Work out how many lines in the listing below include the word "berhenti". Give nothing but the number.

**SOURCE MATERIAL**.
━━━━━━━━━━━━━━━━━━━━

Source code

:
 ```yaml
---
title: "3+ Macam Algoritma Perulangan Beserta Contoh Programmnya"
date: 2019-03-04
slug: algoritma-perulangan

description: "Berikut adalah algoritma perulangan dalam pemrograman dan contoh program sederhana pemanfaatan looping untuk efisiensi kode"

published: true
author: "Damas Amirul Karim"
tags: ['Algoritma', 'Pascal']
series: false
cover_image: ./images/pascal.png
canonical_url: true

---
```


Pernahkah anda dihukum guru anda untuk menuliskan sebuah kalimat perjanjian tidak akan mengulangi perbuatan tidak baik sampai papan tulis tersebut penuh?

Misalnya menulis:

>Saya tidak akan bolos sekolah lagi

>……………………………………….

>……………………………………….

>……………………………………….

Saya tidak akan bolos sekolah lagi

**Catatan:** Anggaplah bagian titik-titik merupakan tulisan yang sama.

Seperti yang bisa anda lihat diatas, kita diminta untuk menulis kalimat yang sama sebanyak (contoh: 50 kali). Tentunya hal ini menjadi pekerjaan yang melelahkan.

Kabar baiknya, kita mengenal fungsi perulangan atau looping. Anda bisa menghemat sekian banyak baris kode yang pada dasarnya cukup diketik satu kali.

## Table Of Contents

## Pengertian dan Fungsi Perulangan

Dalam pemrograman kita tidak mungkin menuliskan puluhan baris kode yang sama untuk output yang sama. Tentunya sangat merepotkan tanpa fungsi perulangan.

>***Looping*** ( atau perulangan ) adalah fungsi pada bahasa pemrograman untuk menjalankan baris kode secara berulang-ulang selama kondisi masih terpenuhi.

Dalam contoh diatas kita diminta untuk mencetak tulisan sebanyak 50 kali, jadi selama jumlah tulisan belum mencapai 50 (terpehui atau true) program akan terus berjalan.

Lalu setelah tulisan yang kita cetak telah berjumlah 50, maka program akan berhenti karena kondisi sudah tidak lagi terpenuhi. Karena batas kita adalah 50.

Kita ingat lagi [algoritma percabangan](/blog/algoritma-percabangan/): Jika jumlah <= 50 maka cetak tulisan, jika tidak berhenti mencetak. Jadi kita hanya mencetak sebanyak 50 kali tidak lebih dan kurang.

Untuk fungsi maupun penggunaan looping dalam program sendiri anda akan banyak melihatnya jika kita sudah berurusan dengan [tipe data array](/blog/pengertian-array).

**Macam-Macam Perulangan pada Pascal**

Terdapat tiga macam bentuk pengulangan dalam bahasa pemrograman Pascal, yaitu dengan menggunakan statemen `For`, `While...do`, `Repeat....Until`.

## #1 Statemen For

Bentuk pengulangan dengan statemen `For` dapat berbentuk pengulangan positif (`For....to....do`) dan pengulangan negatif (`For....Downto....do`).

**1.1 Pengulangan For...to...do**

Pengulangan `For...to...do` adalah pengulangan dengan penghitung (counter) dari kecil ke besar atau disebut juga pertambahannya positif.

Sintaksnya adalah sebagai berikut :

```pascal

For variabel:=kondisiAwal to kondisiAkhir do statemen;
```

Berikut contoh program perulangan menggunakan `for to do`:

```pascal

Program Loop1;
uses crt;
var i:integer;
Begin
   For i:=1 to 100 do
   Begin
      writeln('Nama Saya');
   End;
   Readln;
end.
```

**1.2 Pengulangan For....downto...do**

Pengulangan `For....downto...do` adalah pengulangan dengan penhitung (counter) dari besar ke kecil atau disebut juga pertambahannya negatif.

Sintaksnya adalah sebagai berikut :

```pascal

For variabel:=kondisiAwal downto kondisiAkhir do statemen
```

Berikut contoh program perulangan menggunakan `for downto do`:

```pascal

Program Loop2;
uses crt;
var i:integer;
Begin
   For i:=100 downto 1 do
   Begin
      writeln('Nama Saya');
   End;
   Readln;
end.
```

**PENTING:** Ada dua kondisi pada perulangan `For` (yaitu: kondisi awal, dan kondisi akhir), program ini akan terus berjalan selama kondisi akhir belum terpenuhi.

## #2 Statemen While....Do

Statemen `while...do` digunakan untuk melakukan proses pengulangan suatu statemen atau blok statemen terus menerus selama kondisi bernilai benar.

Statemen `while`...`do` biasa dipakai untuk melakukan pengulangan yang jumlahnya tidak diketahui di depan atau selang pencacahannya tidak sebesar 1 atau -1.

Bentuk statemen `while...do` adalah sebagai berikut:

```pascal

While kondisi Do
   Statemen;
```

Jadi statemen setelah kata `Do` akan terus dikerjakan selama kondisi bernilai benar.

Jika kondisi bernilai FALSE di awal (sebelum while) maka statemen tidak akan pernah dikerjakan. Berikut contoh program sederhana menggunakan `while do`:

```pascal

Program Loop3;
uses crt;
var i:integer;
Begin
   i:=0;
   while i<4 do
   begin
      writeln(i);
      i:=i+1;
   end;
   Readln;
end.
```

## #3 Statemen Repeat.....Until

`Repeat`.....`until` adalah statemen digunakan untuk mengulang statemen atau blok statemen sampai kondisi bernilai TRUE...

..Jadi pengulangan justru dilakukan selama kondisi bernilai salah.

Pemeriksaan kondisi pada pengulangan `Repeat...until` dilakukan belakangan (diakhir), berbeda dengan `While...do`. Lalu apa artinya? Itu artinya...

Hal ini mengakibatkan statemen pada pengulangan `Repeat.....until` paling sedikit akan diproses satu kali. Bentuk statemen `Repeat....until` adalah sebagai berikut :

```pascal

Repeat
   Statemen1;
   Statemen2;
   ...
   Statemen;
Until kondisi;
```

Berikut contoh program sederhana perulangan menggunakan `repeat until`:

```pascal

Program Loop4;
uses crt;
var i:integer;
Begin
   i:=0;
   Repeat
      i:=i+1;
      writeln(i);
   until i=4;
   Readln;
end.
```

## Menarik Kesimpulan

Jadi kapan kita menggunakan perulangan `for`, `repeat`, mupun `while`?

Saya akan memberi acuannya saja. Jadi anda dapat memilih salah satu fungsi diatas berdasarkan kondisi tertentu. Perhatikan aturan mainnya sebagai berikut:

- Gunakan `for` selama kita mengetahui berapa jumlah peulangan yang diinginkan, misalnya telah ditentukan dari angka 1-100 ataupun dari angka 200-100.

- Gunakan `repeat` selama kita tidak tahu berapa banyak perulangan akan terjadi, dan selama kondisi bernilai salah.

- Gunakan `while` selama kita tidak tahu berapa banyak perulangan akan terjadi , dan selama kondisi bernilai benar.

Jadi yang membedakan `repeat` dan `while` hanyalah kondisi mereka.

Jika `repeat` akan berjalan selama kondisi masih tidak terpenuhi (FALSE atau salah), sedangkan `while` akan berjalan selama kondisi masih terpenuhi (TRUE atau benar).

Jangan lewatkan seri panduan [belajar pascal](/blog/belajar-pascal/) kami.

━━━━━━━━━━━━━━━━━━━━

**YOUR RESPONSE**. 2